Given entries »
----------
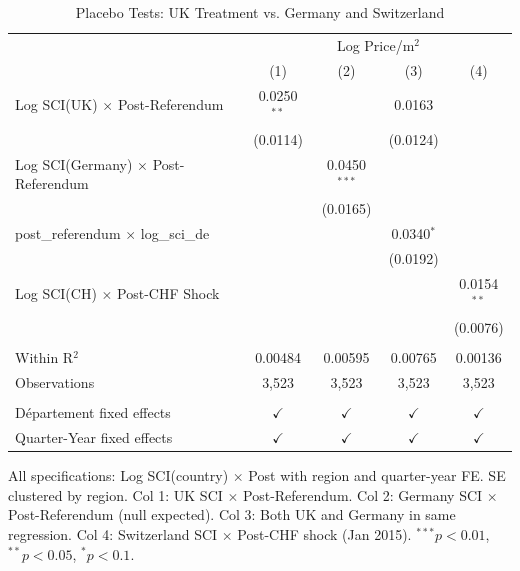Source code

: 
\begin{table}[htbp]
   \caption{\label{tab:placebo} Placebo Tests: UK Treatment vs. Germany and Switzerland}
   \bigskip
   \centering
   \begin{tabular}{lcccc}
      \toprule
       & \multicolumn{4}{c}{Log Price/m$^2$}\\
                                                 & (1)           & (2)            & (3)           & (4)\\  
      \midrule 
      Log SCI(UK) $\times$ Post-Referendum       & 0.0250$^{**}$ &                & 0.0163        &   \\   
                                                 & (0.0114)      &                & (0.0124)      &   \\   
      Log SCI(Germany) $\times$ Post-Referendum  &               & 0.0450$^{***}$ &               &   \\   
                                                 &               & (0.0165)       &               &   \\   
      post\_referendum $\times$ log\_sci\_de     &               &                & 0.0340$^{*}$  &   \\   
                                                 &               &                & (0.0192)      &   \\   
      Log SCI(CH) $\times$ Post-CHF Shock        &               &                &               & 0.0154$^{**}$\\   
                                                 &               &                &               & (0.0076)\\   
       \\
      Within R$^2$                               & 0.00484       & 0.00595        & 0.00765       & 0.00136\\  
      Observations                               & 3,523         & 3,523          & 3,523         & 3,523\\  
       \\
      D\'{e}partement fixed effects              & $\checkmark$  & $\checkmark$   & $\checkmark$  & $\checkmark$\\   
      Quarter-Year fixed effects                 & $\checkmark$  & $\checkmark$   & $\checkmark$  & $\checkmark$\\   
      \bottomrule
   \end{tabular}
   
   \par \raggedright 
   All specifications: Log SCI(country) $\times$ Post with region and quarter-year FE. SE clustered by region. Col 1: UK SCI $\times$ Post-Referendum. Col 2: Germany SCI $\times$ Post-Referendum (null expected). Col 3: Both UK and Germany in same regression. Col 4: Switzerland SCI $\times$ Post-CHF shock (Jan 2015). $^{***}p<0.01$, $^{**}p<0.05$, $^{*}p<0.1$.
\end{table}


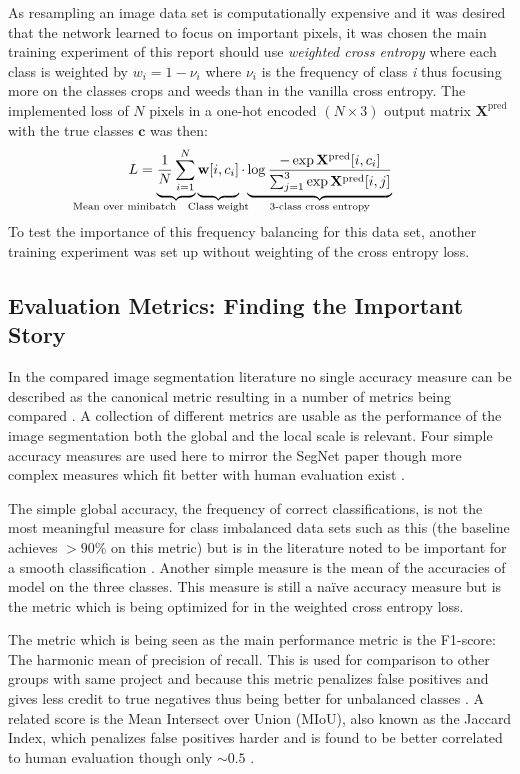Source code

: \documentclass{article}
\begin{document}
As resampling an image data set is computationally expensive and it was desired that the network learned to focus on important pixels, it was chosen the main training experiment of this report should use \textit{weighted cross entropy} where each class is weighted by \(w_i = 1-\nu_i\) where \(\nu_i\) is the frequency of class \textit{i} thus focusing more on the classes crops and weeds than in the vanilla cross entropy. The implemented loss of \(N\) pixels in a one-hot encoded \((N \times  3)\) output matrix \(\mathbf X^\text{pred}\) with the true classes \(\mathbf c\) was then:
\[
L = \underbrace{
	\vphantom{\sum_{i}}
	\frac 1 N
	\sum_{\mathclap {i=1}}^{N}
}
_{\mathllap{\text{Mean over minibatch}}}
\underbrace{ 
	\vphantom{\sum_{i}}
	\mathbf{w}[i, c_i]}
_{\mathclap{\text{Class weight}}}  
\cdot 
\underbrace{
	\log 
	\frac
	{-\exp\mathbf X^\text{pred}[i, c_i]}
	{\sum_{j=1}^{3}\exp\mathbf X^\text{pred}[i, j]}
}_{\mathclap{\text{3-class cross entropy}}}
\] 
To test the importance of this frequency balancing for this data set, another training experiment was set up without weighting of the cross entropy loss.
\subsection{Evaluation Metrics: Finding the Important Story}
In the compared image segmentation literature no single accuracy measure can be described  as the canonical metric resulting in a number of metrics being compared \cite{eval, Metric}.  A collection of different metrics are usable as the performance of the image segmentation both the global and the local scale is relevant. 
Four simple accuracy measures are used here to mirror the SegNet paper \cite{seg} though more complex measures which fit better with human evaluation exist \cite{eval}. 

The simple global accuracy, the frequency of correct classifications, is not the most meaningful measure for class imbalanced data sets such as this (the baseline achieves \(>90\%\) on this metric) but is in the literature noted to be important for a smooth classification \cite{seg}. Another simple measure is the mean of the accuracies of model on the three classes. This measure is still a naïve accuracy measure but is the metric which is being optimized for in the weighted cross entropy loss. 

The metric which is being seen as the main performance metric is the F1-score: The harmonic mean of precision of recall. This is used for comparison to other groups with same project and because this metric penalizes false positives and gives less credit to true negatives thus being better for unbalanced classes \cite{Metric}. A related score is the Mean Intersect over Union (MIoU), also known as the Jaccard Index, which penalizes false positives harder and is found to be better correlated to human evaluation though only \(\sim 0.5\) \cite{eval}. 
\end{document}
----------
Instructions for the task » Would you write out the data exactly, with no pictures in the copy?

Task solution »
Source code

: 
\begin{table}[htbp]
   \caption{\label{tab:placebo} Placebo Tests: UK Treatment vs. Germany and Switzerland}
   \bigskip
   \centering
   \begin{tabular}{lcccc}
      \toprule
       & \multicolumn{4}{c}{Log Price/m$^2$}\\
                                                 & (1)           & (2)            & (3)           & (4)\\  
      \midrule 
      Log SCI(UK) $\times$ Post-Referendum       & 0.0250$^{**}$ &                & 0.0163        &   \\   
                                                 & (0.0114)      &                & (0.0124)      &   \\   
      Log SCI(Germany) $\times$ Post-Referendum  &               & 0.0450$^{***}$ &               &   \\   
                                                 &               & (0.0165)       &               &   \\   
      post\_referendum $\times$ log\_sci\_de     &               &                & 0.0340$^{*}$  &   \\   
                                                 &               &                & (0.0192)      &   \\   
      Log SCI(CH) $\times$ Post-CHF Shock        &               &                &               & 0.0154$^{**}$\\   
                                                 &               &                &               & (0.0076)\\   
       \\
      Within R$^2$                               & 0.00484       & 0.00595        & 0.00765       & 0.00136\\  
      Observations                               & 3,523         & 3,523          & 3,523         & 3,523\\  
       \\
      D\'{e}partement fixed effects              & $\checkmark$  & $\checkmark$   & $\checkmark$  & $\checkmark$\\   
      Quarter-Year fixed effects                 & $\checkmark$  & $\checkmark$   & $\checkmark$  & $\checkmark$\\   
      \bottomrule
   \end{tabular}
   
   \par \raggedright 
   All specifications: Log SCI(country) $\times$ Post with region and quarter-year FE. SE clustered by region. Col 1: UK SCI $\times$ Post-Referendum. Col 2: Germany SCI $\times$ Post-Referendum (null expected). Col 3: Both UK and Germany in same regression. Col 4: Switzerland SCI $\times$ Post-CHF shock (Jan 2015). $^{***}p<0.01$, $^{**}p<0.05$, $^{*}p<0.1$.
\end{table}


Source code

: \documentclass{article}
\begin{document}
As resampling an image data set is computationally expensive and it was desired that the network learned to focus on important pixels, it was chosen the main training experiment of this report should use \textit{weighted cross entropy} where each class is weighted by \(w_i = 1-\nu_i\) where \(\nu_i\) is the frequency of class \textit{i} thus focusing more on the classes crops and weeds than in the vanilla cross entropy. The implemented loss of \(N\) pixels in a one-hot encoded \((N \times  3)\) output matrix \(\mathbf X^\text{pred}\) with the true classes \(\mathbf c\) was then:
\[
L = \underbrace{
	\vphantom{\sum_{i}}
	\frac 1 N
	\sum_{\mathclap {i=1}}^{N}
}
_{\mathllap{\text{Mean over minibatch}}}
\underbrace{ 
	\vphantom{\sum_{i}}
	\mathbf{w}[i, c_i]}
_{\mathclap{\text{Class weight}}}  
\cdot 
\underbrace{
	\log 
	\frac
	{-\exp\mathbf X^\text{pred}[i, c_i]}
	{\sum_{j=1}^{3}\exp\mathbf X^\text{pred}[i, j]}
}_{\mathclap{\text{3-class cross entropy}}}
\] 
To test the importance of this frequency balancing for this data set, another training experiment was set up without weighting of the cross entropy loss.
\subsection{Evaluation Metrics: Finding the Important Story}
In the compared image segmentation literature no single accuracy measure can be described  as the canonical metric resulting in a number of metrics being compared \cite{eval, Metric}.  A collection of different metrics are usable as the performance of the image segmentation both the global and the local scale is relevant. 
Four simple accuracy measures are used here to mirror the SegNet paper \cite{seg} though more complex measures which fit better with human evaluation exist \cite{eval}. 

The simple global accuracy, the frequency of correct classifications, is not the most meaningful measure for class imbalanced data sets such as this (the baseline achieves \(>90\%\) on this metric) but is in the literature noted to be important for a smooth classification \cite{seg}. Another simple measure is the mean of the accuracies of model on the three classes. This measure is still a naïve accuracy measure but is the metric which is being optimized for in the weighted cross entropy loss. 

The metric which is being seen as the main performance metric is the F1-score: The harmonic mean of precision of recall. This is used for comparison to other groups with same project and because this metric penalizes false positives and gives less credit to true negatives thus being better for unbalanced classes \cite{Metric}. A related score is the Mean Intersect over Union (MIoU), also known as the Jaccard Index, which penalizes false positives harder and is found to be better correlated to human evaluation though only \(\sim 0.5\) \cite{eval}. 
\end{document}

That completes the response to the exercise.